Sunday, November 07, 2010

At least I know it's a gull

I have a problem with gulls. I love them; I think they're beautiful, smart, and very funny. The problem is that I keep trying to put a name to them, and I can't keep them straight in my head. Mew gull, California, Herring, Thayer's, Ring-billed, Western, or Glaucous-winged; adult, immature, first year, second year; brown, grey, white; yellow-, pink-, black-billed or -legged: why do they have to be so confusing?

Dave Ingram wrote a helpful post the other day, describing the adult Ring-billed Gull. "... easy to identify", he says. And when I was looking over some photos I took on White Rock beach, I thought I had one. Easy!

See? A ring around the bill!

Not so fast! I have to check out the other characteristics first. Here's Dave's list:
  • a black ring around a medium sized bill
  • yellow legs
  • pale-yellow eye
  • black wingtips with two small white spots on the leading edge of the wing (in flight)
1. Black ring: check. 2. Medium-sized bill: check. 3. Yellow legs: no. They're pinkish. 4. Pale yellow eye: no. Dark, with a hint of yellow. 5. Black wingtips with 6. two white spots: check, I think. I don't have a flight photo.

Pinkish legs, black wingtips.

4 out of 6 isn't bad, but that's not an adult ring-bill. Maybe a juvenile? I looked them up on the Cornell "All About Birds" site. It divides the juveniles into Juvenal, First winter, First summer, and Second winter. The first three have pinkish legs and dark eyes. Good. But the bill is yellow. Not so good; my gull has a definitely white bill. And the wings are supposed to be brown; these are definitely grey.

I give up. For now. But at least I may remember the characteristics for next time.


  1. Gulls certainly are a challenge to identify. That is why I just call them all gulls.

  2. Send the photo to Dave and ask him!

  3. I never looked at the differences between gulls before.
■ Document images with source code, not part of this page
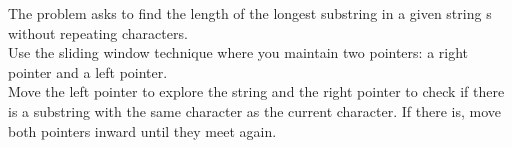 \documentclass[preview]{standalone}
\begin{document}
The problem asks to find the length of the longest substring in a given string s without repeating characters.\\Use the sliding window technique where you maintain two pointers: a right pointer and a left pointer.\\Move the left pointer to explore the string and the right pointer to check if there is a substring with the same character as the current character. If there is, move both pointers inward until they meet again.\\
\end{document}
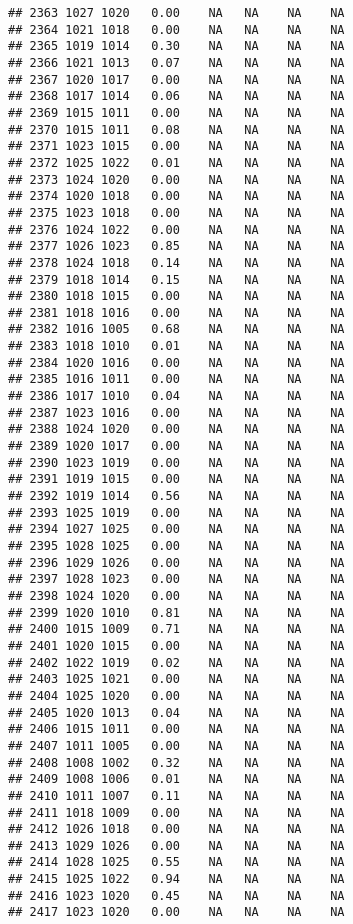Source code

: \documentclass{article}\usepackage{graphicx, color}
\makeatletter
\newenvironment{kframe}{%
 \def\at@end@of@kframe{}%
 \ifinner\ifhmode%
  \def\at@end@of@kframe{\end{minipage}}%
  \begin{minipage}{\columnwidth}%
 \fi\fi%
 \def\FrameCommand##1{\hskip\@totalleftmargin \hskip-\fboxsep
 \colorbox{shadecolor}{##1}\hskip-\fboxsep
     \hskip-\linewidth \hskip-\@totalleftmargin \hskip\columnwidth}%
 \MakeFramed {\advance\hsize-\width
   \@totalleftmargin\z@ \linewidth\hsize
   \@setminipage}}%
 {\par\unskip\endMakeFramed%
 \at@end@of@kframe}
\newenvironment{knitrout}{}{} %
\makeatother
\begin{document}
\begin{knitrout}
\begin{kframe}
\begin{verbatim}
## 2363 1027 1020   0.00    NA   NA    NA    NA
## 2364 1021 1018   0.00    NA   NA    NA    NA
## 2365 1019 1014   0.30    NA   NA    NA    NA
## 2366 1021 1013   0.07    NA   NA    NA    NA
## 2367 1020 1017   0.00    NA   NA    NA    NA
## 2368 1017 1014   0.06    NA   NA    NA    NA
## 2369 1015 1011   0.00    NA   NA    NA    NA
## 2370 1015 1011   0.08    NA   NA    NA    NA
## 2371 1023 1015   0.00    NA   NA    NA    NA
## 2372 1025 1022   0.01    NA   NA    NA    NA
## 2373 1024 1020   0.00    NA   NA    NA    NA
## 2374 1020 1018   0.00    NA   NA    NA    NA
## 2375 1023 1018   0.00    NA   NA    NA    NA
## 2376 1024 1022   0.00    NA   NA    NA    NA
## 2377 1026 1023   0.85    NA   NA    NA    NA
## 2378 1024 1018   0.14    NA   NA    NA    NA
## 2379 1018 1014   0.15    NA   NA    NA    NA
## 2380 1018 1015   0.00    NA   NA    NA    NA
## 2381 1018 1016   0.00    NA   NA    NA    NA
## 2382 1016 1005   0.68    NA   NA    NA    NA
## 2383 1018 1010   0.01    NA   NA    NA    NA
## 2384 1020 1016   0.00    NA   NA    NA    NA
## 2385 1016 1011   0.00    NA   NA    NA    NA
## 2386 1017 1010   0.04    NA   NA    NA    NA
## 2387 1023 1016   0.00    NA   NA    NA    NA
## 2388 1024 1020   0.00    NA   NA    NA    NA
## 2389 1020 1017   0.00    NA   NA    NA    NA
## 2390 1023 1019   0.00    NA   NA    NA    NA
## 2391 1019 1015   0.00    NA   NA    NA    NA
## 2392 1019 1014   0.56    NA   NA    NA    NA
## 2393 1025 1019   0.00    NA   NA    NA    NA
## 2394 1027 1025   0.00    NA   NA    NA    NA
## 2395 1028 1025   0.00    NA   NA    NA    NA
## 2396 1029 1026   0.00    NA   NA    NA    NA
## 2397 1028 1023   0.00    NA   NA    NA    NA
## 2398 1024 1020   0.00    NA   NA    NA    NA
## 2399 1020 1010   0.81    NA   NA    NA    NA
## 2400 1015 1009   0.71    NA   NA    NA    NA
## 2401 1020 1015   0.00    NA   NA    NA    NA
## 2402 1022 1019   0.02    NA   NA    NA    NA
## 2403 1025 1021   0.00    NA   NA    NA    NA
## 2404 1025 1020   0.00    NA   NA    NA    NA
## 2405 1020 1013   0.04    NA   NA    NA    NA
## 2406 1015 1011   0.00    NA   NA    NA    NA
## 2407 1011 1005   0.00    NA   NA    NA    NA
## 2408 1008 1002   0.32    NA   NA    NA    NA
## 2409 1008 1006   0.01    NA   NA    NA    NA
## 2410 1011 1007   0.11    NA   NA    NA    NA
## 2411 1018 1009   0.00    NA   NA    NA    NA
## 2412 1026 1018   0.00    NA   NA    NA    NA
## 2413 1029 1026   0.00    NA   NA    NA    NA
## 2414 1028 1025   0.55    NA   NA    NA    NA
## 2415 1025 1022   0.94    NA   NA    NA    NA
## 2416 1023 1020   0.45    NA   NA    NA    NA
## 2417 1023 1020   0.00    NA   NA    NA    NA

\end{verbatim}
\end{kframe}
\end{knitrout}
\end{document}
They were all just "seagulls"(I know that's a misnomer, but ... it fits for me). Now when the gulls come into town (usually when there's a storm at the beach), I try to see the differences. And I do! It's amazing what you see when you start looking!

  4. Hm. Where are you located? I could see that guy being either a third-year Herring Gull, or possibly a third-year Western Gull. Or something else; gulls are, as you've pointed out, fiendishly hard sometimes.

    But that's my take on it. A really good guide if you want to get serious about gull identification is Gulls of the Americas. It has numerous photos of every stage of development of all the New World gull species, along with really good explanatory material. See:

  5. My best guess is the Herring Gull - or maybe a California Gull. Many gulls have a "ring" in their bill during 3rd calendar year. So you need to look also at the shape of the head and other structural features, when you try to identify gulls. And don't forget the possibility of hybrids. They are pretty common there in in the West Coast. See for example a photo of hybrid gull in my blog:

  6. John, You mean I have to look at third year gulls, too? I think I like your adverb: "fiendishly".

    Thanks, though; I will look at the Herring and Western and California gulls again, including the third-year batch.

    Olli; I loved that post. It made me aware of how fortunate we are and how little we appreciate it.

  7. I have a picture of almost the same gull - the white beak threw me. It also has the ring around the bill, pink legs and a very dark eye.